What mom would have called stick toit-iveness

So mom - thank you.

I thought I'd keep going on 1 Nephi 3 today. Finished the chapter - not much. I noticed some very different levels of commitment in this story. First you have Laman etc that went grudgingly back to Jerusalem, then drew the short straw and went in to ask Laban for the brass plates. I'm sure he waddled in, asked to meet Laban, then asked him for the plates, then was thrown out. "Oh well", he might have said "at least I tried".

He got nothing out of the game because he put nothing in it. He made a minimal effort, did nothing to convince Laban as to why Laban wanted to do it, and made it more difficult for the task to be completed on a later effort. It might have been a bit of a sabotage - "I'm going to go through the motions, but I'm going to make sure this mission fails so I can say I was right". I certainly know some people who do that sort of thing. More than one.

So Laman is ready to quit. From my point of view, he had done what he came to do: prove that Lehi and Nephi are both idiots, and that they should be set aside so he can run things his way. Evil men will do this. Men will do this when they're listening with the wrong ears. Not uncommon in my mind - not at all.

But Nephi is on a different errand. He's not there to say he tried. His errand is not what he twists it to be - his errand is the Lord's. The Lord says that he's there to get the plates, so he does things Nephi's way: he gathers up all of Lehi's hidden/stored gold and silver and takes it to Laban. Note that this is not something Laman was willing to do. Did he think he'd come back to it after an excursion in the desert? Apparently so.

But Nephi goes all in. Everything that could capture Laban's eye. Not "enough" or "this is a fair price", but everything his father owned - everything Nephi could put together. He knew that gold was there for one purpose, and he used it for that. He sold out; he committed. He didn't hold back.

And that was taken. Still no plates. Now Laban & company was pissed! The gold they were planning on coming back to? It was gone. What fun is it to depose your brother and your father and come back to a house without gold?

Things got serious. A rod was produced and it was used on Nephi and his brother. It seems they had lost the one thing that mattered most to Laban - which simultaneously meant the least to Nephi - the gold. Nephi knew it was a treasure left behind years ago, whose only potential value was as a bargaining chip. Laban thought it was the measure of his manhood.

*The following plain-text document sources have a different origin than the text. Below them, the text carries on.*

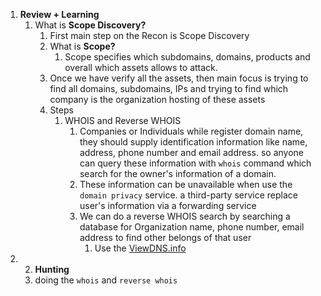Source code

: 1. **Review + Learning**
	1. What is **Scope Discovery?**
		1. First main step on the Recon is Scope Discovery
		2. What is **Scope?**
			1. Scope specifies which subdomains, domains, products and overall which assets allows to attack.
		3. Once we have verify all the assets, then main focus is trying to find all domains, subdomains, IPs and trying to find which company is the organization hosting of these assets
		4. Steps
			1. WHOIS and Reverse WHOIS
				1. Companies or Individuals while register domain name, they should supply identification information like name, address, phone number and email address. so anyone can query these information with `whois` command which search for the owner's information of a domain.
				2. These information can be unavailable when use the `domain privacy` service. a third-party service replace user's information via a forwarding service
				3. We can do a reverse WHOIS search by searching a database for Organization name, phone number, email address to find other belongs of that user
					1. Use the [ViewDNS.info](https://viewdns.info/reversewhois)
2. 2. **Hunting**
	1. doing the `whois` and `reverse whois`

Which is interesting in itself because Laban probably didn't earn any of it. Lehi did. But so often we think we're awesome because of what our parents (eternal or earthly) give us. Am I suddenly awesome because daddy gave me a car? Does that hunk of metal make me cooler than being given a new toothbrush? Either way it's a gift; something I didn't earn. Perhaps appreciating that gift makes me more of a man, but being proud of myself for it and thinking I'm greater for possessing it probably makes me less - not more.

Same applies for heavenly gifts. I try to remind myself of that often.

So now all earthly means have been used. Nephi, without and despite the "help" of his brother has now done everything that was in his power, and failed. Laman's response is to start hitting people with sticks. Nephi knows that now it's in the Lord's hands and he remains steadfast. This is the moment the Lord has been waiting for. The Lord provides the means. He saves the plates and saves a continent of people, but this only happens because there was a man involved who sold out, who committed, and didn't walk away from his assigned task with "well at least I tried".

Laman would have used the experience to prove that angels, dreams and God's guidance are a pile of bunk - and based on his actions and interpretations, he would have been able to "prove" he was right. Nephi did things another way.

So the question is this: which one of these are we?